"Ana, bangun."
Aku menggeliat pelan karena tidur yang terusik. Cahaya yang terang membuatku tidak bisa benar-benar membuka mata, tetapi meski mengerjap beberapa kali untuk membiasakannya pun, rasanya aku masih ingin berpejam lagi. Kepalaku juga rasanya terlalu berat, enggan untuk bangun.
"Sebentar lagi, Killian, mataku masih terasa berat. Kau bisa berangkat sendiri, aku akan cari taksi nanti." Kemudian aku berbalik arah, dari berbaring menghadap sebelah kiri menjadi sebelah kanan. Tentunya dengan sangat hati-hati agar tangan kananku tidak tertindih.
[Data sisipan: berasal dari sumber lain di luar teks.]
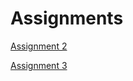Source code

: # Assignments
[Assignment 2](https://github.com/ESevink/assignments/blob/master/assignment2.ipynb)

[Assignment 3](https://github.com/ESevink/assignments/blob/master/assignment3.ipynb)
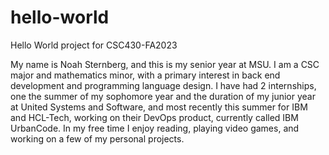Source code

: # hello-world
Hello World project for CSC430-FA2023

My name is Noah Sternberg, and this is my senior year at MSU. I am a CSC major and mathematics minor, with a primary interest in back end development and programming language design. I have had 2 internships, one the summer of my sophomore year and the duration of my junior year at United Systems and Software, and most recently this summer for IBM and HCL-Tech, working on their DevOps product, currently called IBM UrbanCode. In my free time I enjoy reading, playing video games, and working on a few of my personal projects.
Killian sudah bangun dan aku bisa leluasa menempati space kosong di kasurku.
Killian menyentuh lenganku dengan tangannya yang dingin dan bisa kurasakan dia tersentak. "Kau demam, Ana."
Meski masih berpejam, telapak tanganku naik untuk menyentuh dahi. Aku ingin membuktikan ucapannya. "Tidak, tanganmu yang terlalu dingin. Kau sudah mandi dan aku belum."
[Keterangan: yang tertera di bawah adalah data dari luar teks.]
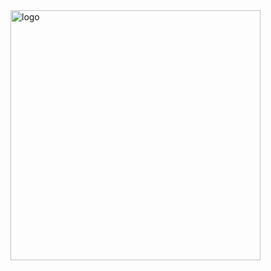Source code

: <img src="https://github.com/Aditya-567/Vendor-app/assets/106132841/55adfa30-900c-409a-9e4a-87d8480d2386" alt="logo" width="400" height="400">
Decakan keras dia keluarkan dan sepertinya dia pergi menjauh. Aku terpaksa membuka mata dan memperhatikan apa yang dia lakukan setelah kudengar suara keributan kecil di sudut ruangan. Killian sudah rapi dengan kemeja dan celana bahan untuk bekerja. Entah sudah jam berapa sekarang, aku jadi merasa bersalah karena tidak membuat sarapan untuknya.
Killian kembali ke sebelahku dengan sebatang termometer digital di tangan. "Buka mulutmu," suruhnya. Aku tidak bisa menolak karena pembawaannya terlalu serius.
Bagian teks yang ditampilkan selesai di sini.